Missverständnis 2. Die Memorierbarkeit von komplexen Formen ist eingeschränkt bzw. begrenzt, weshalb sich ihre Verwendung als Logo, als Markenabsender, nicht eben aufdrängt. Schlichte Zeichen sind bekanntermaßen einprägsamer. Doch ein Logo muss auch andere Dinge zu leisten imstande sein: es sollte möglichst eigenständig sein, im besten Fall einzigartig, und trotz einfacher Formgebung die Marke, die es repräsentiert, in idealer Weise verbildlichen. Eine zu stark vereinfachte Form jedoch bedeutet Verlust von Individualität, auch von Identität (derlei illustrative Figuren wie der Landgraf begegnen einem im Brand Design häufiger, siehe Ratsherr, Elizabeth Young, Rama-Mädchen).

„Mache die Dinge so einfach wie möglich – aber nicht einfacher“ – was Albert Einstein auf die Wissenschaft bezog, lässt sich auch auf Kommunikationsdesign übertragen. Vereinfachung auf das Wesentliche – darum geht es.

Wenn wir uns, um dieses Beispiel nochmal aufzugreifen, das Logo der Universität Heidelberg einprägen können, ein Zeichen mit enormer Detailfülle, dann deshalb, da es in konsequenter Weise in Kombination mit einer roten Kreisfläche (welche roten Wachs imitiert) verwendet wird.
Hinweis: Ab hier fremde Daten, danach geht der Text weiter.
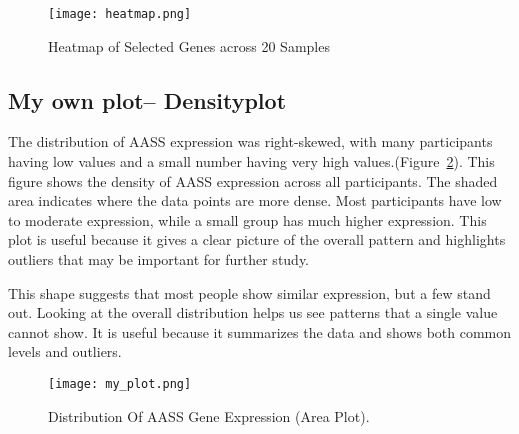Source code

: \documentclass{article}
\begin{document}
\begin{figure}[H]
  \centering
  \texttt{[image: heatmap.png]}
  \caption{Heatmap of Selected Genes across 20 Samples}
  \label{fig:heatmap}
\end{figure}




\subsection{My own plot-- Densityplot}
The distribution of AASS expression was right-skewed, with many participants having low values and a small number having very high values.(Figure~\ref{fig:area}). 
This figure shows the density of AASS expression across all participants. 
The shaded area indicates where the data points are more dense. 
Most participants have low to moderate expression, while a small group has much higher expression. 
This plot is useful because it gives a clear picture of the overall pattern and highlights outliers that may be important for further study.


This shape suggests that most people show similar expression, but a few stand out. 
Looking at the overall distribution helps us see patterns that a single value cannot show. 
It is useful because it summarizes the data and shows both common levels and outliers.
\begin{figure}[!htbp]
  \centering
  \texttt{[image: my\_plot.png]}
  \caption{Distribution Of AASS Gene Expression (Area Plot). 
 }
  \label{fig:area}
\end{figure}









 
     
\end{document}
Die Linienstruktur des Siegels der Uni Heidelberg lässt sich unmöglich aus dem Gedächtnis nachzeichnen, oder, der von Kurt Weidemann formulierten Maxime folgend, „mit dem großen Zeh in den Sand kratzen“. Doch ihre Gesamterscheinung sorgt dafür, dass sich dieses Zeichen einprägt.

Anhand des Beispiels wird deutlich: nicht allein die Grundform, das Liniengerüst, definiert den Grad der Memorierbarkeit eines Zeichens, auch ihre Farbgebung, ihre Stilistik, ihre Gesamterscheinung und -beschaffenheit sind in diesem Zusammenhang bedeutsam, ebenso sekundäre, Anwendungskontext bezogene Faktoren, etwa Platzierung und Häufigkeit.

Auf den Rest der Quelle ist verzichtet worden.